Speaker Details

Polarization Lab, Duke University

Speaker 6

Speaker 6

Credit: Alex Boerner

Dr. Chris Bail

Dr. Chris Bail is Professor of Sociology and Public Policy at Duke University, where he directs the Polarization Lab. He studies political tribalism, extremism, and social psychology using data from social media and tools from the emerging field of computational social science. He is the author of Breaking the Social Media Prism: How to Make our Platforms Less Polarizing.

A Guggenheim Fellow and Carnegie Fellow, Chris's research appears in leading journals such as Science, The Proceedings of the National Academy of Sciences, and the American Journal of Public Health. His 2015 book, Terrified: How Anti-Muslim Fringe Organizations Became Mainstream, received three awards and resulted in an invitation to address the 2016 Democratic National Convention.

Bail has also written for the Sunday Op-Ed page of the New York Times, CNN, and The Washington Post Blog. His research has been covered by more than fifty media outlets, including Wired, The Atlantic, Scientific American, Foreign Policy, The Washington Post, The Los Angeles Times, The Boston Globe, The Guardian, Vox, Daily Kos, National Public Radio, NBC News, C-Span, and the BBC. Bail regularly lectures to audiences in government, business, and the non-profit sector. He also consults with social media platforms struggling to combat polarization.

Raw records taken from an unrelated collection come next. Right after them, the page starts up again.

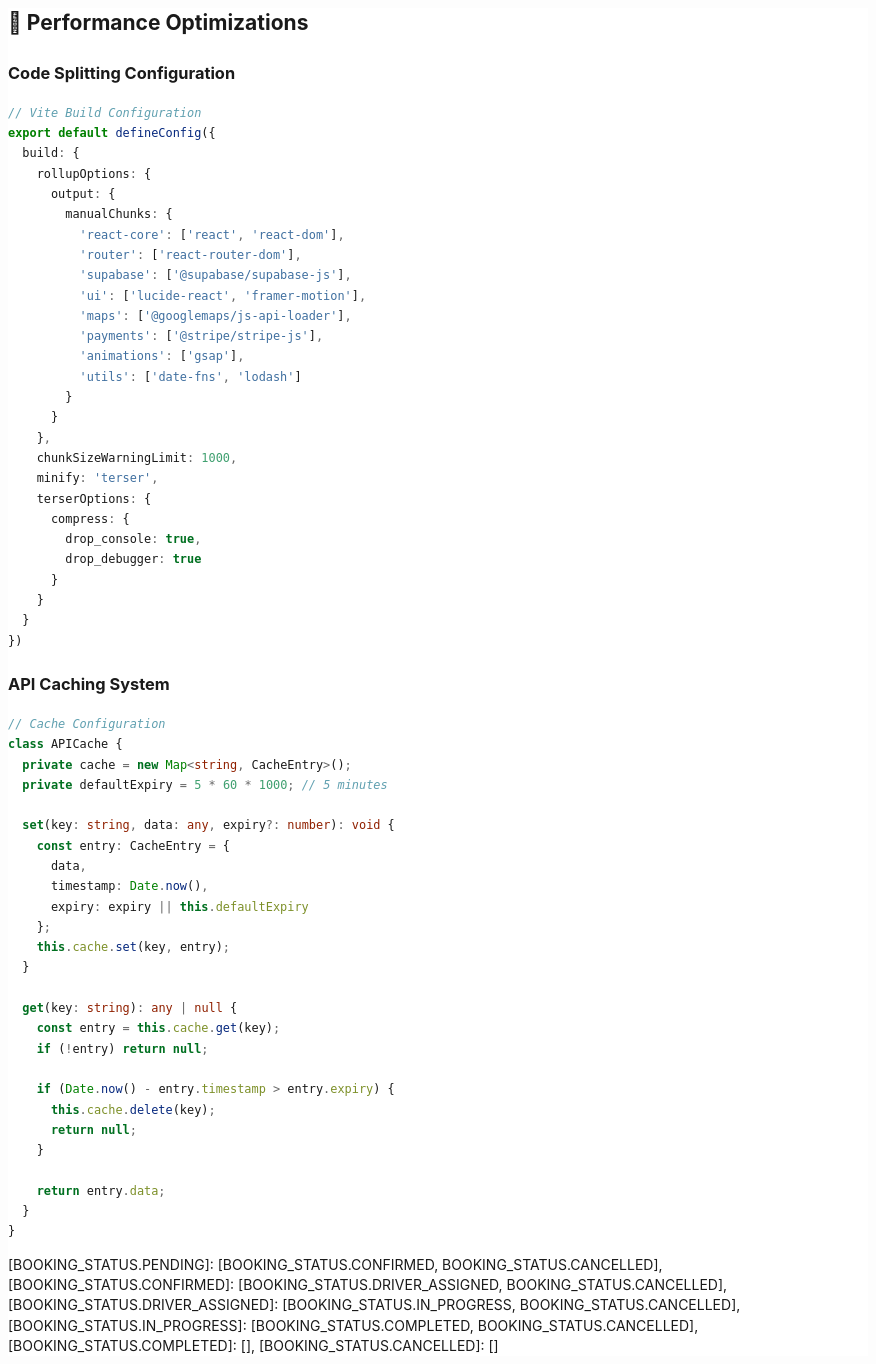 
## 🔧 **Performance Optimizations**

### **Code Splitting Configuration**
```typescript
// Vite Build Configuration
export default defineConfig({
  build: {
    rollupOptions: {
      output: {
        manualChunks: {
          'react-core': ['react', 'react-dom'],
          'router': ['react-router-dom'],
          'supabase': ['@supabase/supabase-js'],
          'ui': ['lucide-react', 'framer-motion'],
          'maps': ['@googlemaps/js-api-loader'],
          'payments': ['@stripe/stripe-js'],
          'animations': ['gsap'],
          'utils': ['date-fns', 'lodash']
        }
      }
    },
    chunkSizeWarningLimit: 1000,
    minify: 'terser',
    terserOptions: {
      compress: {
        drop_console: true,
        drop_debugger: true
      }
    }
  }
})
```

### **API Caching System**
```typescript
// Cache Configuration
class APICache {
  private cache = new Map<string, CacheEntry>();
  private defaultExpiry = 5 * 60 * 1000; // 5 minutes

  set(key: string, data: any, expiry?: number): void {
    const entry: CacheEntry = {
      data,
      timestamp: Date.now(),
      expiry: expiry || this.defaultExpiry
    };
    this.cache.set(key, entry);
  }

  get(key: string): any | null {
    const entry = this.cache.get(key);
    if (!entry) return null;
    
    if (Date.now() - entry.timestamp > entry.expiry) {
      this.cache.delete(key);
      return null;
    }
    
    return entry.data;
  }
}
```


  [BOOKING_STATUS.PENDING]: [BOOKING_STATUS.CONFIRMED, BOOKING_STATUS.CANCELLED],
  [BOOKING_STATUS.CONFIRMED]: [BOOKING_STATUS.DRIVER_ASSIGNED, BOOKING_STATUS.CANCELLED],
  [BOOKING_STATUS.DRIVER_ASSIGNED]: [BOOKING_STATUS.IN_PROGRESS, BOOKING_STATUS.CANCELLED],
  [BOOKING_STATUS.IN_PROGRESS]: [BOOKING_STATUS.COMPLETED, BOOKING_STATUS.CANCELLED],
  [BOOKING_STATUS.COMPLETED]: [],
  [BOOKING_STATUS.CANCELLED]: []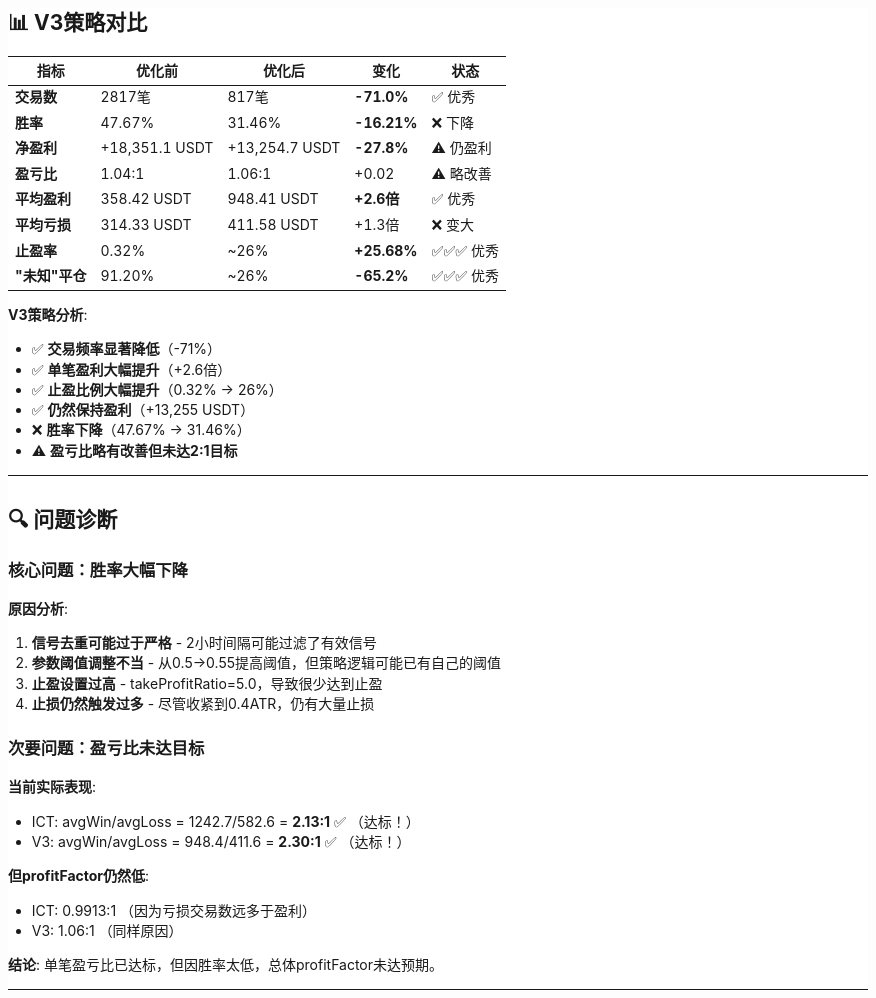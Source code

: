 
## 📊 V3策略对比

| 指标 | 优化前 | 优化后 | 变化 | 状态 |
|------|--------|--------|------|------|
| **交易数** | 2817笔 | 817笔 | **-71.0%** | ✅ 优秀 |
| **胜率** | 47.67% | 31.46% | **-16.21%** | ❌ 下降 |
| **净盈利** | +18,351.1 USDT | +13,254.7 USDT | **-27.8%** | ⚠️ 仍盈利 |
| **盈亏比** | 1.04:1 | 1.06:1 | +0.02 | ⚠️ 略改善 |
| **平均盈利** | 358.42 USDT | 948.41 USDT | **+2.6倍** | ✅ 优秀 |
| **平均亏损** | 314.33 USDT | 411.58 USDT | +1.3倍 | ❌ 变大 |
| **止盈率** | 0.32% | ~26% | **+25.68%** | ✅✅✅ 优秀 |
| **"未知"平仓** | 91.20% | ~26% | **-65.2%** | ✅✅✅ 优秀 |

**V3策略分析**:
- ✅ **交易频率显著降低**（-71%）
- ✅ **单笔盈利大幅提升**（+2.6倍）
- ✅ **止盈比例大幅提升**（0.32% → 26%）
- ✅ **仍然保持盈利**（+13,255 USDT）
- ❌ **胜率下降**（47.67% → 31.46%）
- ⚠️ **盈亏比略有改善但未达2:1目标**

---

## 🔍 问题诊断

### 核心问题：胜率大幅下降

**原因分析**:
1. **信号去重可能过于严格** - 2小时间隔可能过滤了有效信号
2. **参数阈值调整不当** - 从0.5→0.55提高阈值，但策略逻辑可能已有自己的阈值
3. **止盈设置过高** - takeProfitRatio=5.0，导致很少达到止盈
4. **止损仍然触发过多** - 尽管收紧到0.4ATR，仍有大量止损

### 次要问题：盈亏比未达目标

**当前实际表现**:
- ICT: avgWin/avgLoss = 1242.7/582.6 = **2.13:1** ✅ （达标！）
- V3: avgWin/avgLoss = 948.4/411.6 = **2.30:1** ✅ （达标！）

**但profitFactor仍然低**:
- ICT: 0.9913:1 （因为亏损交易数远多于盈利）
- V3: 1.06:1 （同样原因）

**结论**: 单笔盈亏比已达标，但因胜率太低，总体profitFactor未达预期。

---
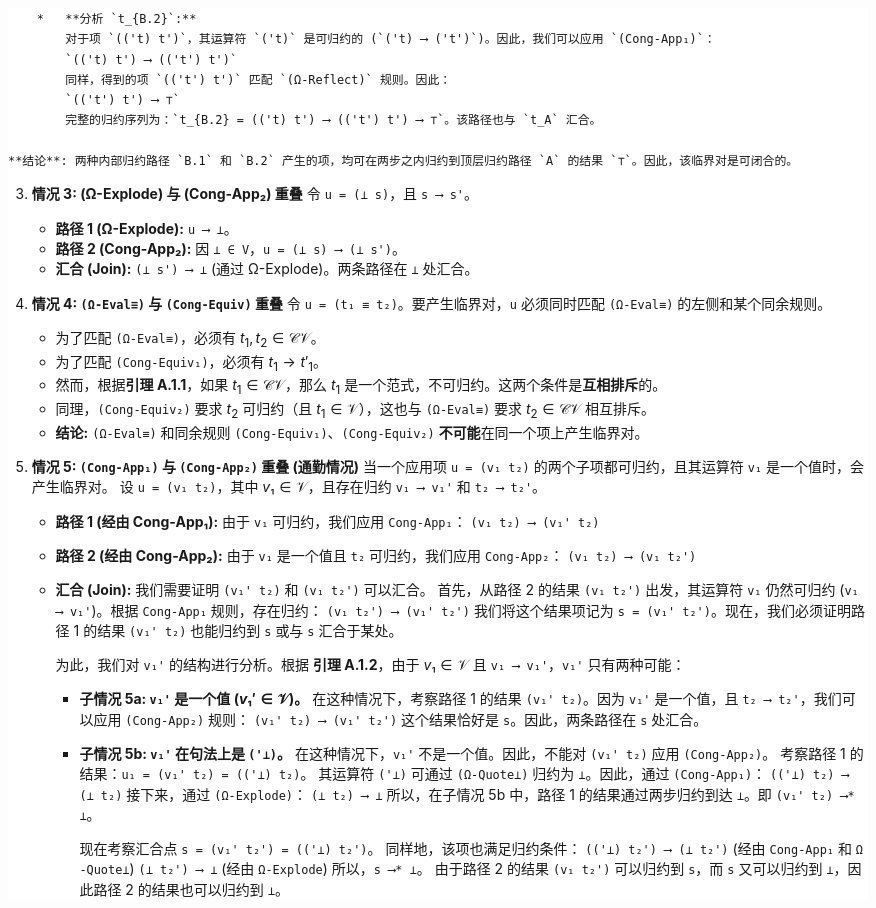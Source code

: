         *   **分析 `t_{B.2}`:**
            对于项 `(('t) t')`，其运算符 `('t)` 是可归约的 (`('t) ⟶ ('t')`)。因此，我们可以应用 `(Cong-App₁)`：
            `(('t) t') ⟶ (('t') t')`
            同样，得到的项 `(('t') t')` 匹配 `(Ω-Reflect)` 规则。因此：
            `(('t') t') ⟶ ⊤`
            完整的归约序列为：`t_{B.2} = (('t) t') ⟶ (('t') t') ⟶ ⊤`。该路径也与 `t_A` 汇合。

    **结论**: 两种内部归约路径 `B.1` 和 `B.2` 产生的项，均可在两步之内归约到顶层归约路径 `A` 的结果 `⊤`。因此，该临界对是可闭合的。

3.  **情况 3: (Ω-Explode) 与 (Cong-App₂) 重叠**
    令 `u = (⊥ s)`，且 `s ⟶ s'`。
    *   **路径 1 (Ω-Explode):** `u ⟶ ⊥`。
    *   **路径 2 (Cong-App₂):** 因 `⊥ ∈ V`，`u = (⊥ s) ⟶ (⊥ s')`。
    *   **汇合 (Join):** `(⊥ s') ⟶ ⊥` (通过 Ω-Explode)。两条路径在 `⊥` 处汇合。

4.  **情况 4: `(Ω-Eval≡)` 与 `(Cong-Equiv)` 重叠**
    令 `u = (t₁ ≡ t₂)`。要产生临界对，`u` 必须同时匹配 `(Ω-Eval≡)` 的左侧和某个同余规则。
    *   为了匹配 `(Ω-Eval≡)`，必须有 $t_1, t_2 \in \mathcal{CV}$。
    *   为了匹配 `(Cong-Equiv₁)`，必须有 $t_1 \longrightarrow t'_1$。
    *   然而，根据**引理 A.1.1**，如果 $t_1 \in \mathcal{CV}$，那么 $t_1$ 是一个范式，不可归约。这两个条件是**互相排斥**的。
    *   同理，`(Cong-Equiv₂)` 要求 $t_2$ 可归约（且 $t_1 \in \mathcal{V}$），这也与 `(Ω-Eval≡)` 要求 $t_2 \in \mathcal{CV}$ 相互排斥。
    *   **结论:** `(Ω-Eval≡)` 和同余规则 `(Cong-Equiv₁)`、`(Cong-Equiv₂)` **不可能**在同一个项上产生临界对。

5.  **情况 5: `(Cong-App₁)` 与 `(Cong-App₂)` 重叠 (通勤情况)**
    当一个应用项 `u = (v₁ t₂)` 的两个子项都可归约，且其运算符 `v₁` 是一个值时，会产生临界对。
    设 `u = (v₁ t₂)`，其中 $v₁ \in \mathcal{V}$，且存在归约 `v₁ ⟶ v₁'` 和 `t₂ ⟶ t₂'`。

    *   **路径 1 (经由 Cong-App₁):** 由于 `v₁` 可归约，我们应用 `Cong-App₁`：
        `(v₁ t₂) ⟶ (v₁' t₂)`

    *   **路径 2 (经由 Cong-App₂):** 由于 `v₁` 是一个值且 `t₂` 可归约，我们应用 `Cong-App₂`：
        `(v₁ t₂) ⟶ (v₁ t₂')`

    *   **汇合 (Join):** 我们需要证明 `(v₁' t₂)` 和 `(v₁ t₂')` 可以汇合。
        首先，从路径 2 的结果 `(v₁ t₂')` 出发，其运算符 `v₁` 仍然可归约 (`v₁ ⟶ v₁'`)。根据 `Cong-App₁` 规则，存在归约：
        `(v₁ t₂') ⟶ (v₁' t₂')`
        我们将这个结果项记为 `s = (v₁' t₂')`。现在，我们必须证明路径 1 的结果 `(v₁' t₂)` 也能归约到 `s` 或与 `s` 汇合于某处。

        为此，我们对 `v₁'` 的结构进行分析。根据 **引理 A.1.2**，由于 $v₁ \in \mathcal{V}$ 且 `v₁ ⟶ v₁'`，`v₁'` 只有两种可能：

        *   **子情况 5a: `v₁'` 是一个值 ($v₁' \in \mathcal{V}$)。**
            在这种情况下，考察路径 1 的结果 `(v₁' t₂)`。因为 `v₁'` 是一个值，且 `t₂ ⟶ t₂'`，我们可以应用 `(Cong-App₂)` 规则：
            `(v₁' t₂) ⟶ (v₁' t₂')`
            这个结果恰好是 `s`。因此，两条路径在 `s` 处汇合。

        *   **子情况 5b: `v₁'` 在句法上是 `('⊥)`。**
            在这种情况下，`v₁'` 不是一个值。因此，不能对 `(v₁' t₂)` 应用 `(Cong-App₂)`。
            考察路径 1 的结果：`u₁ = (v₁' t₂) = (('⊥) t₂)`。
            其运算符 `('⊥)` 可通过 `(Ω-Quote⊥)` 归约为 `⊥`。因此，通过 `(Cong-App₁)`：
            `(('⊥) t₂) ⟶ (⊥ t₂)`
            接下来，通过 `(Ω-Explode)`：
            `(⊥ t₂) ⟶ ⊥`
            所以，在子情况 5b 中，路径 1 的结果通过两步归约到达 `⊥`。即 `(v₁' t₂) ⟶* ⊥`。

            现在考察汇合点 `s = (v₁' t₂') = (('⊥) t₂')`。
            同样地，该项也满足归约条件：
            `(('⊥) t₂') ⟶ (⊥ t₂')`  (经由 `Cong-App₁` 和 `Ω-Quote⊥`)
            `(⊥ t₂') ⟶ ⊥`           (经由 `Ω-Explode`)
            所以，`s ⟶* ⊥`。
            由于路径 2 的结果 `(v₁ t₂')` 可以归约到 `s`，而 `s` 又可以归约到 `⊥`，因此路径 2 的结果也可以归约到 `⊥`。
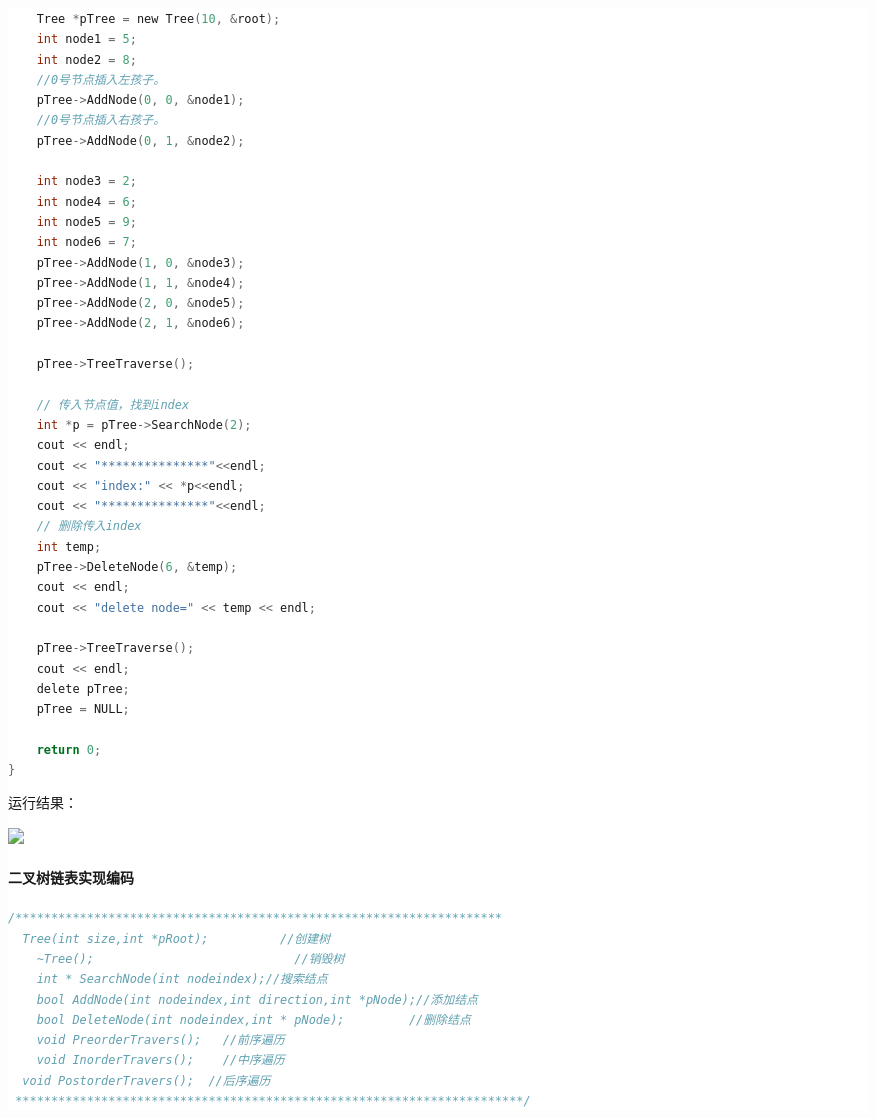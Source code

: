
 ```c
    Tree *pTree = new Tree(10, &root);
    int node1 = 5;
    int node2 = 8;
    //0号节点插入左孩子。
    pTree->AddNode(0, 0, &node1);
    //0号节点插入右孩子。
    pTree->AddNode(0, 1, &node2);
    
    int node3 = 2;
    int node4 = 6;
    int node5 = 9;
    int node6 = 7;
    pTree->AddNode(1, 0, &node3);
    pTree->AddNode(1, 1, &node4);
    pTree->AddNode(2, 0, &node5);
    pTree->AddNode(2, 1, &node6);
    
    pTree->TreeTraverse();
    
    // 传入节点值，找到index
    int *p = pTree->SearchNode(2);
    cout << endl;
    cout << "***************"<<endl;
    cout << "index:" << *p<<endl;
    cout << "***************"<<endl;
    // 删除传入index
    int temp;
    pTree->DeleteNode(6, &temp);
    cout << endl;
    cout << "delete node=" << temp << endl;
    
    pTree->TreeTraverse();
    cout << endl;
    delete pTree;
    pTree = NULL;
    
    return 0;
}
```

运行结果：

![](http://myphoto.mtianyan.cn/20180727152704_m57Fqn_Screenshot.jpeg)

#### 二叉树链表实现编码

```c
/********************************************************************
  Tree(int size,int *pRoot);          //创建树
	~Tree();                            //销毁树
	int * SearchNode(int nodeindex);//搜索结点
	bool AddNode(int nodeindex,int direction,int *pNode);//添加结点
	bool DeleteNode(int nodeindex,int * pNode);         //删除结点
	void PreorderTravers();   //前序遍历
	void InorderTravers();    //中序遍历
  void PostorderTravers();  //后序遍历
 ***********************************************************************/
```
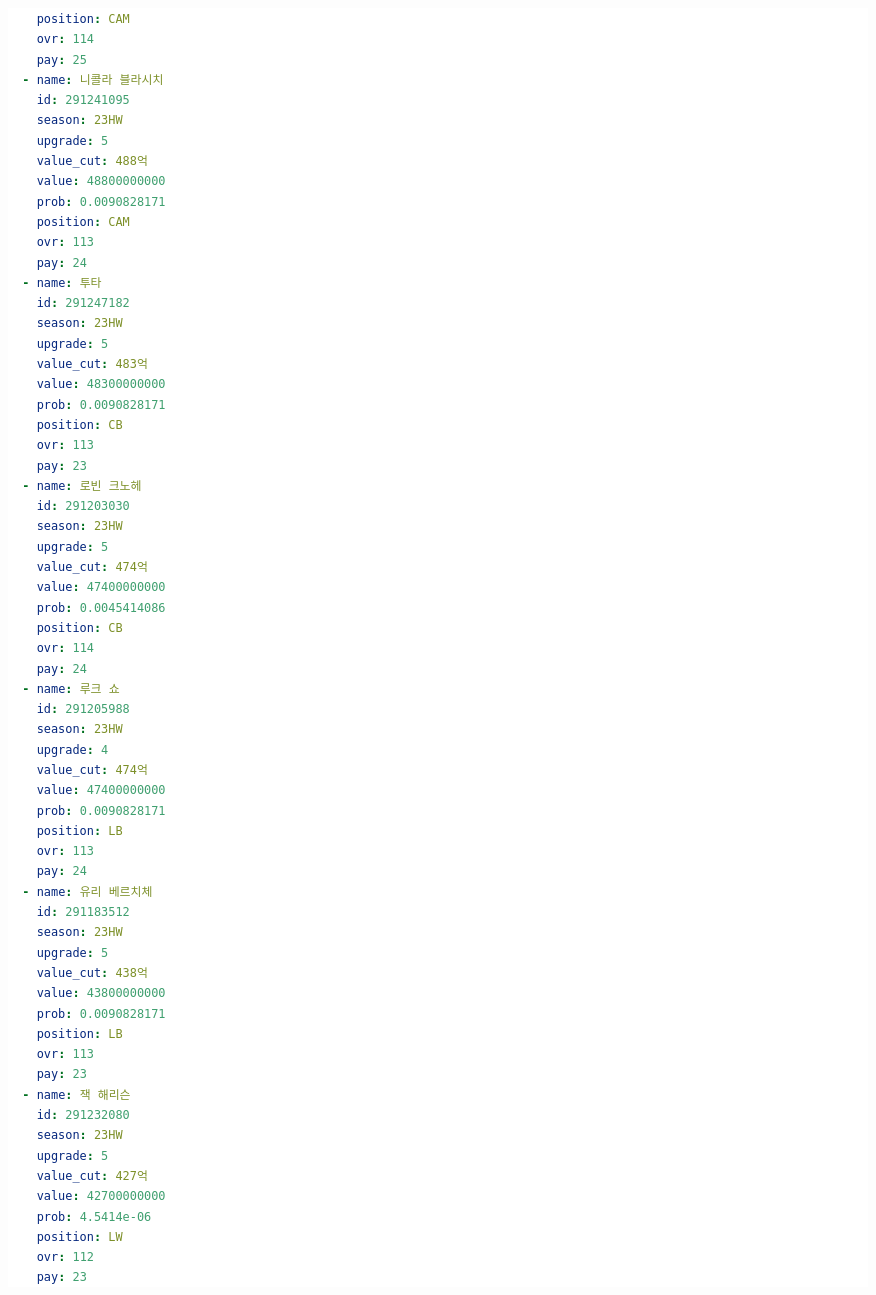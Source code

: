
 ```yaml
    position: CAM
    ovr: 114
    pay: 25
  - name: 니콜라 블라시치
    id: 291241095
    season: 23HW
    upgrade: 5
    value_cut: 488억
    value: 48800000000
    prob: 0.0090828171
    position: CAM
    ovr: 113
    pay: 24
  - name: 투타
    id: 291247182
    season: 23HW
    upgrade: 5
    value_cut: 483억
    value: 48300000000
    prob: 0.0090828171
    position: CB
    ovr: 113
    pay: 23
  - name: 로빈 크노헤
    id: 291203030
    season: 23HW
    upgrade: 5
    value_cut: 474억
    value: 47400000000
    prob: 0.0045414086
    position: CB
    ovr: 114
    pay: 24
  - name: 루크 쇼
    id: 291205988
    season: 23HW
    upgrade: 4
    value_cut: 474억
    value: 47400000000
    prob: 0.0090828171
    position: LB
    ovr: 113
    pay: 24
  - name: 유리 베르치체
    id: 291183512
    season: 23HW
    upgrade: 5
    value_cut: 438억
    value: 43800000000
    prob: 0.0090828171
    position: LB
    ovr: 113
    pay: 23
  - name: 잭 해리슨
    id: 291232080
    season: 23HW
    upgrade: 5
    value_cut: 427억
    value: 42700000000
    prob: 4.5414e-06
    position: LW
    ovr: 112
    pay: 23
```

Chris is passionate about building the field of computational social science. He is the Editor of the Oxford University Press Series in Computational Social Science and the Co-Founder of the Summer Institutes in Computational Social Science, which are free training events designed to introduce junior scholars to the field that are held concurrently in a range of universities around the world each year. He also serves on the Advisory Committee to the National Science Foundation's Social Behavioral and Economic Sciences Directorate, and helped create Duke's Interdisciplinary Data Science Program.

Funding for Bail's work has been provided by the National Science Foundation, the National Institutes of Health, the Alfred P. Sloan Foundation, the Carnegie Foundation, the Guggenheim Foundation, the Robert Wood Johnson Foundation, and the Russell Sage Foundation, among others. Chris received his PhD from Harvard University in 2011.